- [Work to be completed]
Output exactly the lines below, starting with the line that has "广东省事业单位招聘要求中，往" and going on through the line that has "66. [孩子偷拿 100", both included, and no other lines.

---------- Data excerpts ----------

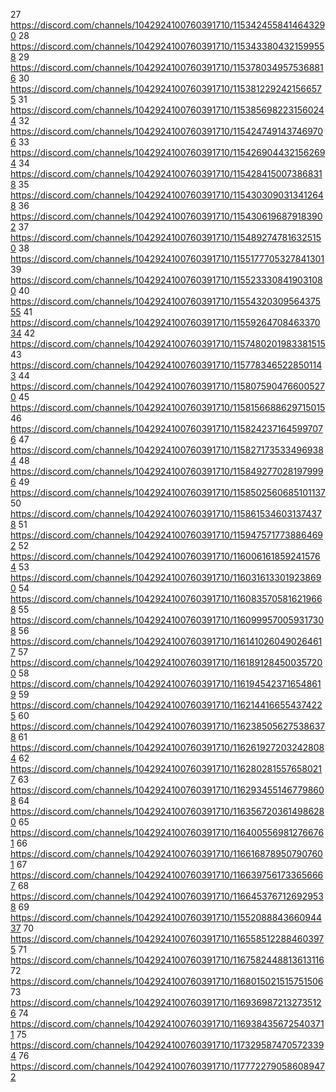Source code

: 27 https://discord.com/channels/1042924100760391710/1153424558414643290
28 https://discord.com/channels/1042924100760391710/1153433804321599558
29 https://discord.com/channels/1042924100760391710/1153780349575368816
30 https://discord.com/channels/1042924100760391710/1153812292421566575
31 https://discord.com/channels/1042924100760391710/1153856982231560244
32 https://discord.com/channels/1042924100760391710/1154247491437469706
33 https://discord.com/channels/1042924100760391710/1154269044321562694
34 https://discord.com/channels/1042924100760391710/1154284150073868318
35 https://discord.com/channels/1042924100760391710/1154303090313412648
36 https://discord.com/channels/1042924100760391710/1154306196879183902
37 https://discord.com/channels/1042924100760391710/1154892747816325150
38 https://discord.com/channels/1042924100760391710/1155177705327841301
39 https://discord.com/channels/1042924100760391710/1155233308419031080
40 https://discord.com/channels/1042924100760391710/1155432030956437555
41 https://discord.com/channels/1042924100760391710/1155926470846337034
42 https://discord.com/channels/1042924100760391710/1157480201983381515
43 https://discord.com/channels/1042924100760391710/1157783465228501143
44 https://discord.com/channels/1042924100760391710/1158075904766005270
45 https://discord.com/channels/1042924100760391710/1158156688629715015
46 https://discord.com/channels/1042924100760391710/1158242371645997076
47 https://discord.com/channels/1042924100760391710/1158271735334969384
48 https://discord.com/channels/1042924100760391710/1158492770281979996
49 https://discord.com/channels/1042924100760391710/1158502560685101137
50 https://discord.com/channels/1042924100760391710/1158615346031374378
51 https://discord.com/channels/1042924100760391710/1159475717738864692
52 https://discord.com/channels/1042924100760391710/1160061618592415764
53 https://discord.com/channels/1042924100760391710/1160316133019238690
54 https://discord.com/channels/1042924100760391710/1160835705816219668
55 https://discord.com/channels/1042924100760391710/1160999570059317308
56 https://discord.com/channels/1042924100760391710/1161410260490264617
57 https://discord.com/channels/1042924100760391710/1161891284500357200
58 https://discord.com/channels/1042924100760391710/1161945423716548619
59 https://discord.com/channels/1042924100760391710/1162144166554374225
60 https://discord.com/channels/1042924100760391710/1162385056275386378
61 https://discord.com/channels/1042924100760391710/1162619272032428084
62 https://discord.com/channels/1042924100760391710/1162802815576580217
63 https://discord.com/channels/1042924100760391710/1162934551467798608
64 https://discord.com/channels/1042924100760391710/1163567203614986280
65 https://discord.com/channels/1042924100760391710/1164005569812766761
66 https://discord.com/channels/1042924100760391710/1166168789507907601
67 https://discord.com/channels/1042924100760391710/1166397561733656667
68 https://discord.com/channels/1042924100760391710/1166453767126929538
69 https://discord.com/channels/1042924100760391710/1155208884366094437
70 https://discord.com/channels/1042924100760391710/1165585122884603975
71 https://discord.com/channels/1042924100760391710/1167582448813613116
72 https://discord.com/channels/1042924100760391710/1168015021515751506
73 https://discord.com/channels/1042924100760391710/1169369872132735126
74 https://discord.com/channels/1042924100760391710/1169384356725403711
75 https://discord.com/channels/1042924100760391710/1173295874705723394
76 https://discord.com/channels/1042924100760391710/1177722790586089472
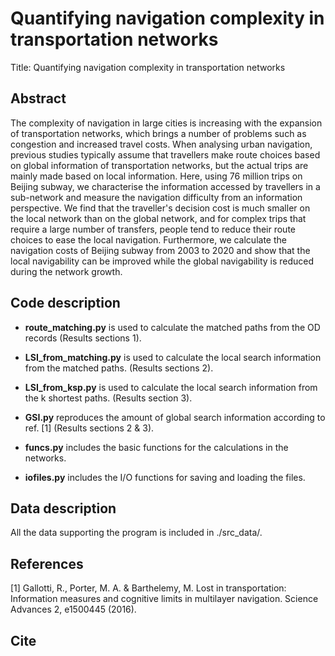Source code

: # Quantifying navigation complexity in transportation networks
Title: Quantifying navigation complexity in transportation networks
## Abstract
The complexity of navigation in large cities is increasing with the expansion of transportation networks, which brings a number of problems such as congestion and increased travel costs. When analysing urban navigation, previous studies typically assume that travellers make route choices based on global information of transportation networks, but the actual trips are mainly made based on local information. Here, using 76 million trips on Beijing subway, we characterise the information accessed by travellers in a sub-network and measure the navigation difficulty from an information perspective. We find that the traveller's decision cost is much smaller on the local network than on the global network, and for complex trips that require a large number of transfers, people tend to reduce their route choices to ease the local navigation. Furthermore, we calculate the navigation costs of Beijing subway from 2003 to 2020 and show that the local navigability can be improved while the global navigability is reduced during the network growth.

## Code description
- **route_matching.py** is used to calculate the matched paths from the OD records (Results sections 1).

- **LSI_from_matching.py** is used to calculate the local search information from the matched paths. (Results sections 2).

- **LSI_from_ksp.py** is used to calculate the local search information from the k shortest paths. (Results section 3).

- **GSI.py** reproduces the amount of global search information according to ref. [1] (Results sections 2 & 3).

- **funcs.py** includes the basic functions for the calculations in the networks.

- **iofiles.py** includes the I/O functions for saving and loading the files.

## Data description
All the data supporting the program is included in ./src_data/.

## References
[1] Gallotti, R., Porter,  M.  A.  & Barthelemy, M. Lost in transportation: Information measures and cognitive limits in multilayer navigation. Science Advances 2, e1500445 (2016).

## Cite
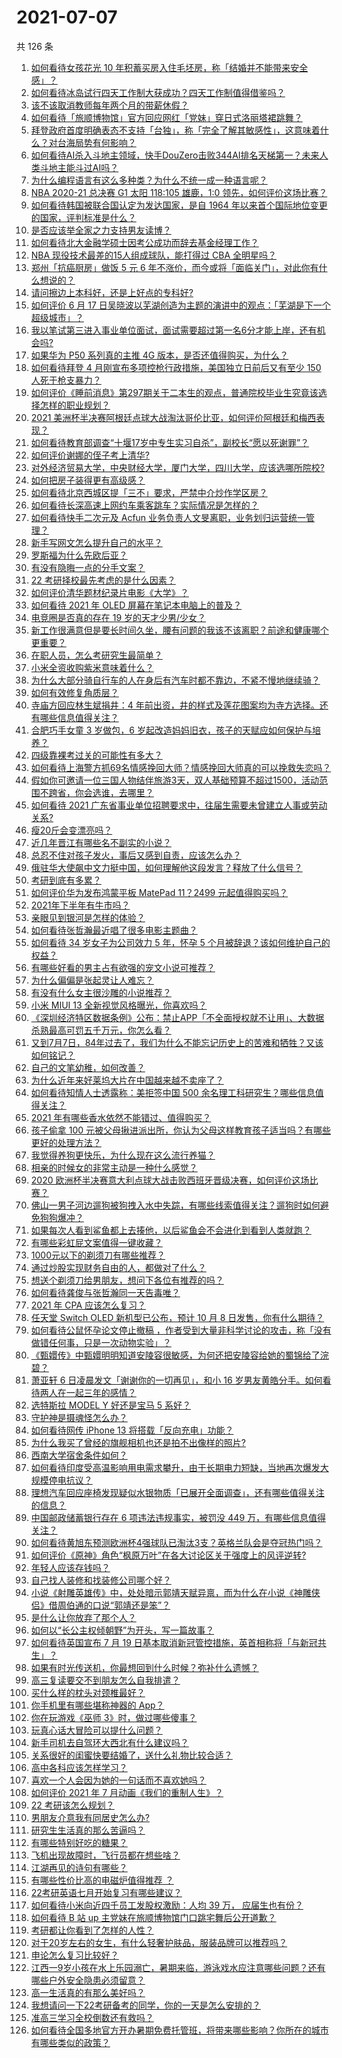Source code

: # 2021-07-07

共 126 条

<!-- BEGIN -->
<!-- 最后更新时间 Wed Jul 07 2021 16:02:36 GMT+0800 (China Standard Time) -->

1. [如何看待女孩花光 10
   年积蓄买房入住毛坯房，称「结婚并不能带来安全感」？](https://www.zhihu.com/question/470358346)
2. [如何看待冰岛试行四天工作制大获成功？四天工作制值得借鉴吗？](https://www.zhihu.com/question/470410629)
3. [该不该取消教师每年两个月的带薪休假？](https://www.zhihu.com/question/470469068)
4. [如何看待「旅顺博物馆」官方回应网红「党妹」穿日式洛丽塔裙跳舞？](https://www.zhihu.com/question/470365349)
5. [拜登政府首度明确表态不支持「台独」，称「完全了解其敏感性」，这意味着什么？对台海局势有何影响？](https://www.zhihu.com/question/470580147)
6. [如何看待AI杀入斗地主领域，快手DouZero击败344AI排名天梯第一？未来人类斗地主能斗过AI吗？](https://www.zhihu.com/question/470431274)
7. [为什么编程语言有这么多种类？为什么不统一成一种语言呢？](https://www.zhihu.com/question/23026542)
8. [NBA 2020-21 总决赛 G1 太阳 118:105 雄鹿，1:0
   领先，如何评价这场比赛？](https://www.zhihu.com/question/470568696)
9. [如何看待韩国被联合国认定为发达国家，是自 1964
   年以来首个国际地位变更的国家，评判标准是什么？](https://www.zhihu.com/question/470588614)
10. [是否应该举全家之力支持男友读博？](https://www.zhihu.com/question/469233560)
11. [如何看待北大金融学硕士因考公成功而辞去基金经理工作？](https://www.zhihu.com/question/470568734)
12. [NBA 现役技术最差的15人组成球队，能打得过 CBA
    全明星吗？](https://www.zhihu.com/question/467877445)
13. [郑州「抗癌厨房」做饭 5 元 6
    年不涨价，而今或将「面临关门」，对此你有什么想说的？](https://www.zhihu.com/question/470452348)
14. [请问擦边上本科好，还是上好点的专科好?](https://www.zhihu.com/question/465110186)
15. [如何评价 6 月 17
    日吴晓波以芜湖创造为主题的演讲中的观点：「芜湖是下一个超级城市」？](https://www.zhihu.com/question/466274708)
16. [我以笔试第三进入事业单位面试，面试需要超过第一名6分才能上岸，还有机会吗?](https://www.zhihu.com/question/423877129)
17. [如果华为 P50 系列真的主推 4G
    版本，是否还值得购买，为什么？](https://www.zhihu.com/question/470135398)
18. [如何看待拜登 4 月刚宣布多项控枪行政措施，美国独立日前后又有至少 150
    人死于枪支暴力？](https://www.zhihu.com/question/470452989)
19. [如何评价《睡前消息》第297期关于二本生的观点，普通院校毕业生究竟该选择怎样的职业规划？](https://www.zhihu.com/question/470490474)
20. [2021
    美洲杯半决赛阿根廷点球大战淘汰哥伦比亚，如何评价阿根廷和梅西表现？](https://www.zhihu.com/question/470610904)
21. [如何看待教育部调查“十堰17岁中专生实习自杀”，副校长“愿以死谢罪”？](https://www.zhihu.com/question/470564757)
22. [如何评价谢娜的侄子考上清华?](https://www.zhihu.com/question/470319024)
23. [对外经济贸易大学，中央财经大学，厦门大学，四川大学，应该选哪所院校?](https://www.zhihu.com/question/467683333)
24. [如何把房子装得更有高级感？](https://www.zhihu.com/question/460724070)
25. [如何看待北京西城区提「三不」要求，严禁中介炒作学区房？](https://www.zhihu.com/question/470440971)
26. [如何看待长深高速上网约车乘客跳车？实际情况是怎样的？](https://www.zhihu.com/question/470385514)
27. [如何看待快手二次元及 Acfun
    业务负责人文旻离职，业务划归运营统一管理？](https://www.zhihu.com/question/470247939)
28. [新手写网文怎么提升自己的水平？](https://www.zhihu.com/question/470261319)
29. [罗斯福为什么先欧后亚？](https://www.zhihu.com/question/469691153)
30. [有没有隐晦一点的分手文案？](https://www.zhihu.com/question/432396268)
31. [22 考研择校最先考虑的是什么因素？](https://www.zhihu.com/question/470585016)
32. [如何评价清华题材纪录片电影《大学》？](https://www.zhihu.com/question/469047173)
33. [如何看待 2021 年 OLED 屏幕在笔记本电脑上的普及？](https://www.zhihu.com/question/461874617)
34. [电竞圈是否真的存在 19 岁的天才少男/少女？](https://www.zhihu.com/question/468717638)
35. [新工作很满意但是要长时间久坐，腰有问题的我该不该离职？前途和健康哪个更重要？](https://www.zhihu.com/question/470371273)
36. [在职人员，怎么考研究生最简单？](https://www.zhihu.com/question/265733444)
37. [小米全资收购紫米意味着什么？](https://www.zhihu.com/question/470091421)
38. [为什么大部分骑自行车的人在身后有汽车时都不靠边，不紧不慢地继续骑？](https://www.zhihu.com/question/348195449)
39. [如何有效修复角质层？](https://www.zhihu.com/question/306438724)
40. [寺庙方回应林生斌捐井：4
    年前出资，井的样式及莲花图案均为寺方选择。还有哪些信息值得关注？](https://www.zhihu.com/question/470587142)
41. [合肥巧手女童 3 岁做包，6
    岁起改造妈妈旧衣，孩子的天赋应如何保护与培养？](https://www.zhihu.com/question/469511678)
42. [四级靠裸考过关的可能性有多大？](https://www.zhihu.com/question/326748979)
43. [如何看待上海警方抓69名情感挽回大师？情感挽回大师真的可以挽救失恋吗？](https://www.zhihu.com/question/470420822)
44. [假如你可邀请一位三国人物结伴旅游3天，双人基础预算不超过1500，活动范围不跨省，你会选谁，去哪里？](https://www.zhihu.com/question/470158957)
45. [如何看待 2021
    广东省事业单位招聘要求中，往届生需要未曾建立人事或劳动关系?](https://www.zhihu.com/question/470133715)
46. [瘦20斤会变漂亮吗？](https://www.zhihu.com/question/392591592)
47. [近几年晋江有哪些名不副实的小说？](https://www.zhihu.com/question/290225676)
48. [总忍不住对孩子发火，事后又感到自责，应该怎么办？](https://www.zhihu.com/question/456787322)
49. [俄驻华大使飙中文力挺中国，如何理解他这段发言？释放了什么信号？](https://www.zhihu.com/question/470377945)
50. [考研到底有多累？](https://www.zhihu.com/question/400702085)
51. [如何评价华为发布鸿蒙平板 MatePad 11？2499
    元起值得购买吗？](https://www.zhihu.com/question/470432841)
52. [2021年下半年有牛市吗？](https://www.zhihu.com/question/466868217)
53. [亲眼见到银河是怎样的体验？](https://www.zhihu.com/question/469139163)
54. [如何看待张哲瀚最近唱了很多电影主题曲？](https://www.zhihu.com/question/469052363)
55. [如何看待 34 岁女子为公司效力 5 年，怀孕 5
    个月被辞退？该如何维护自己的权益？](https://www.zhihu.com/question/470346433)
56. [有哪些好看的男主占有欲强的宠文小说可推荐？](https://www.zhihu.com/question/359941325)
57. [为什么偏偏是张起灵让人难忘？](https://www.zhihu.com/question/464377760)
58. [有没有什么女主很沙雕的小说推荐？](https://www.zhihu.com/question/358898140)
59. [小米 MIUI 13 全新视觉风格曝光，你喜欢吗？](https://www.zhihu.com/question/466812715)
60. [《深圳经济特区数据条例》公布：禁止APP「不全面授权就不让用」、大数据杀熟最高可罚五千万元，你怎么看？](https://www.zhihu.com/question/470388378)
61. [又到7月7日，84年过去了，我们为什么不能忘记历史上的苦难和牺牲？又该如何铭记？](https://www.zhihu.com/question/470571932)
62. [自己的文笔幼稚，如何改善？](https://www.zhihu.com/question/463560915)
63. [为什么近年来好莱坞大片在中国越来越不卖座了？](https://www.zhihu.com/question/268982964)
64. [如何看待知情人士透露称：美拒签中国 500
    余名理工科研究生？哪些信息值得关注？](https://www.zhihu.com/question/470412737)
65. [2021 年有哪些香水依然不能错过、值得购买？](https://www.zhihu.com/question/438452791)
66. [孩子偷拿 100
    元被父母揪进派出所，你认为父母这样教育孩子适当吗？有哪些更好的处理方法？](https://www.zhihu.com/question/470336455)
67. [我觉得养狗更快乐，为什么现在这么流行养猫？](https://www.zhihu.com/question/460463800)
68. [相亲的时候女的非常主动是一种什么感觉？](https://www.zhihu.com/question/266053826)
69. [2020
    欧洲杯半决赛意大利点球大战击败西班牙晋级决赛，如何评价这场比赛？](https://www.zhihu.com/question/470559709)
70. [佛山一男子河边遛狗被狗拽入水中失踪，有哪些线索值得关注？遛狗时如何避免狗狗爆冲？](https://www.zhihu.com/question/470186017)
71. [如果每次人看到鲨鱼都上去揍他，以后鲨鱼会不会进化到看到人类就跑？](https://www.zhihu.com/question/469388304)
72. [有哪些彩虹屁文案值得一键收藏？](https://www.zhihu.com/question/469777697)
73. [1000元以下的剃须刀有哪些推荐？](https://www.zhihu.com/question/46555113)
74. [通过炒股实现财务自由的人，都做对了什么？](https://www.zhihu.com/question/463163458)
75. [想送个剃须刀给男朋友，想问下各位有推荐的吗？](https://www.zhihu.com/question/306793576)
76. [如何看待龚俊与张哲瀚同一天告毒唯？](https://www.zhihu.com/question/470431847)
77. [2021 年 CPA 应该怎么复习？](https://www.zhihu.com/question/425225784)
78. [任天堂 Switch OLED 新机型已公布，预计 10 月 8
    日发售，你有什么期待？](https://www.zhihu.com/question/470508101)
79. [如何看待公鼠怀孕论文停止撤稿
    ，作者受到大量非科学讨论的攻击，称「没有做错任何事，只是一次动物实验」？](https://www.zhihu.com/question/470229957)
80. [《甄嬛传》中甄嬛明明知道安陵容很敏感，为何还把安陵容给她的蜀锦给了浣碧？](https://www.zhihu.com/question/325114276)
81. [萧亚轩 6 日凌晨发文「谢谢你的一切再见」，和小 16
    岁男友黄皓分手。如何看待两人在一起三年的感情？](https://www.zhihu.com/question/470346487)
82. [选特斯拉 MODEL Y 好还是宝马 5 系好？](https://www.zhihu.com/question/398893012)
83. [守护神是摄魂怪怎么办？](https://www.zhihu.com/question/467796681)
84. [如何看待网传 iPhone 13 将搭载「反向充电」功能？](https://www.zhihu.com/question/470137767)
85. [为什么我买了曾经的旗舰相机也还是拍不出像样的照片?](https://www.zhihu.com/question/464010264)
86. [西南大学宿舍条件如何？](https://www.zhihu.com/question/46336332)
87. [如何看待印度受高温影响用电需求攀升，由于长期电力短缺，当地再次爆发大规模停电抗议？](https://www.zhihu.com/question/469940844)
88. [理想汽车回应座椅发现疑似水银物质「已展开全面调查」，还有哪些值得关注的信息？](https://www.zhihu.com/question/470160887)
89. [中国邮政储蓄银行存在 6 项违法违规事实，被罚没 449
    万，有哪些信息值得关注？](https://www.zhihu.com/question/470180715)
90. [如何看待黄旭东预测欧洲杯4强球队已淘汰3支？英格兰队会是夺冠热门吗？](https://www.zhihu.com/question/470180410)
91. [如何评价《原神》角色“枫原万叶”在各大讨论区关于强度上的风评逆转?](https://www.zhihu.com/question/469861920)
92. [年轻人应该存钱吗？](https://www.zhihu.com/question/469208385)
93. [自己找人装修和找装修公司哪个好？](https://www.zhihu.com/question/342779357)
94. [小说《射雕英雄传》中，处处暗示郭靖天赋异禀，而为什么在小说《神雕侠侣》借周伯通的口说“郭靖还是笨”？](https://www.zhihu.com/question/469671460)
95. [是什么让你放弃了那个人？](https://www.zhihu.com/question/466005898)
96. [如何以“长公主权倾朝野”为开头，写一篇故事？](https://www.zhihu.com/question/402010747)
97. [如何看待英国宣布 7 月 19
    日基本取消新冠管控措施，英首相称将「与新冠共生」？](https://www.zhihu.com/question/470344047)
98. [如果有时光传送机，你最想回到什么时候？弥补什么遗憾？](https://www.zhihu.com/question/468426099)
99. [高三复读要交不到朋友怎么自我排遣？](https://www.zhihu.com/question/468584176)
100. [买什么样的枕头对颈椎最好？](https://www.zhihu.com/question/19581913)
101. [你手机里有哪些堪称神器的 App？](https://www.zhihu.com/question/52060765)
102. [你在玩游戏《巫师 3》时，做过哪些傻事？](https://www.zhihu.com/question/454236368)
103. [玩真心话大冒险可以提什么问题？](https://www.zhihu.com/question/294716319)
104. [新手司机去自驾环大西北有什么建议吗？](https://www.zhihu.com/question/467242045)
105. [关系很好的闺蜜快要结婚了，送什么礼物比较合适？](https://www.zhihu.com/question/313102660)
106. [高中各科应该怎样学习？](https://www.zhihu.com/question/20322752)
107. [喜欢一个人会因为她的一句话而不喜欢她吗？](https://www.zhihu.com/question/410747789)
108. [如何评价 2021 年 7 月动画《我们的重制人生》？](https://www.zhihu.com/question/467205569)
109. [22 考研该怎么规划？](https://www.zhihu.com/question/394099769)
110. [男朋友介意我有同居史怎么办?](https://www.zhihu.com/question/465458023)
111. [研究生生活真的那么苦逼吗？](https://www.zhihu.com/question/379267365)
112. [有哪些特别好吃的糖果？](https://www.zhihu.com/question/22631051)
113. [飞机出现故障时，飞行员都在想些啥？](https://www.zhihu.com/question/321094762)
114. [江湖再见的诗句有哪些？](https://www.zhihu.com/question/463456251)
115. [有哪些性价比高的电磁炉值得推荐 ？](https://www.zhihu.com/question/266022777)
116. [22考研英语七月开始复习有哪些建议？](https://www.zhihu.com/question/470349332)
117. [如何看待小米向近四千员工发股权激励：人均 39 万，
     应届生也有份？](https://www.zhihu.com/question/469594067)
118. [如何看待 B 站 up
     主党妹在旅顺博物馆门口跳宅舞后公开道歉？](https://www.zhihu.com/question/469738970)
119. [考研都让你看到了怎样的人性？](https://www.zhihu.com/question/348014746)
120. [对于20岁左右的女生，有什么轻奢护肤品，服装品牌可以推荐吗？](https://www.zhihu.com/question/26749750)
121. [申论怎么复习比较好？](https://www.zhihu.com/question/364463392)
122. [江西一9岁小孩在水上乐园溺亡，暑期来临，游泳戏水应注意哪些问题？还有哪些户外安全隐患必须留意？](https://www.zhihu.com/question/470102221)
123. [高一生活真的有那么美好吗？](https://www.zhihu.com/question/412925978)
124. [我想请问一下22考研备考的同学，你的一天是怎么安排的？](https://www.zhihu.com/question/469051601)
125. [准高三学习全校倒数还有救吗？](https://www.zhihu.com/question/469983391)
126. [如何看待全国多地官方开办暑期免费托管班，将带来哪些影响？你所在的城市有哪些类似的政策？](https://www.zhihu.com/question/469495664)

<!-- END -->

----------

- [Task solution]
    广东省事业单位招聘要求中，往届生需要未曾建立人事或劳动关系?](https://www.zhihu.com/question/470133715)
46. [瘦20斤会变漂亮吗？](https://www.zhihu.com/question/392591592)
47. [近几年晋江有哪些名不副实的小说？](https://www.zhihu.com/question/290225676)
48. [总忍不住对孩子发火，事后又感到自责，应该怎么办？](https://www.zhihu.com/question/456787322)
49. [俄驻华大使飙中文力挺中国，如何理解他这段发言？释放了什么信号？](https://www.zhihu.com/question/470377945)
50. [考研到底有多累？](https://www.zhihu.com/question/400702085)
51. [如何评价华为发布鸿蒙平板 MatePad 11？2499
    元起值得购买吗？](https://www.zhihu.com/question/470432841)
52. [2021年下半年有牛市吗？](https://www.zhihu.com/question/466868217)
53. [亲眼见到银河是怎样的体验？](https://www.zhihu.com/question/469139163)
54. [如何看待张哲瀚最近唱了很多电影主题曲？](https://www.zhihu.com/question/469052363)
55. [如何看待 34 岁女子为公司效力 5 年，怀孕 5
    个月被辞退？该如何维护自己的权益？](https://www.zhihu.com/question/470346433)
56. [有哪些好看的男主占有欲强的宠文小说可推荐？](https://www.zhihu.com/question/359941325)
57. [为什么偏偏是张起灵让人难忘？](https://www.zhihu.com/question/464377760)
58. [有没有什么女主很沙雕的小说推荐？](https://www.zhihu.com/question/358898140)
59. [小米 MIUI 13 全新视觉风格曝光，你喜欢吗？](https://www.zhihu.com/question/466812715)
60. [《深圳经济特区数据条例》公布：禁止APP「不全面授权就不让用」、大数据杀熟最高可罚五千万元，你怎么看？](https://www.zhihu.com/question/470388378)
61. [又到7月7日，84年过去了，我们为什么不能忘记历史上的苦难和牺牲？又该如何铭记？](https://www.zhihu.com/question/470571932)
62. [自己的文笔幼稚，如何改善？](https://www.zhihu.com/question/463560915)
63. [为什么近年来好莱坞大片在中国越来越不卖座了？](https://www.zhihu.com/question/268982964)
64. [如何看待知情人士透露称：美拒签中国 500
    余名理工科研究生？哪些信息值得关注？](https://www.zhihu.com/question/470412737)
65. [2021 年有哪些香水依然不能错过、值得购买？](https://www.zhihu.com/question/438452791)
66. [孩子偷拿 100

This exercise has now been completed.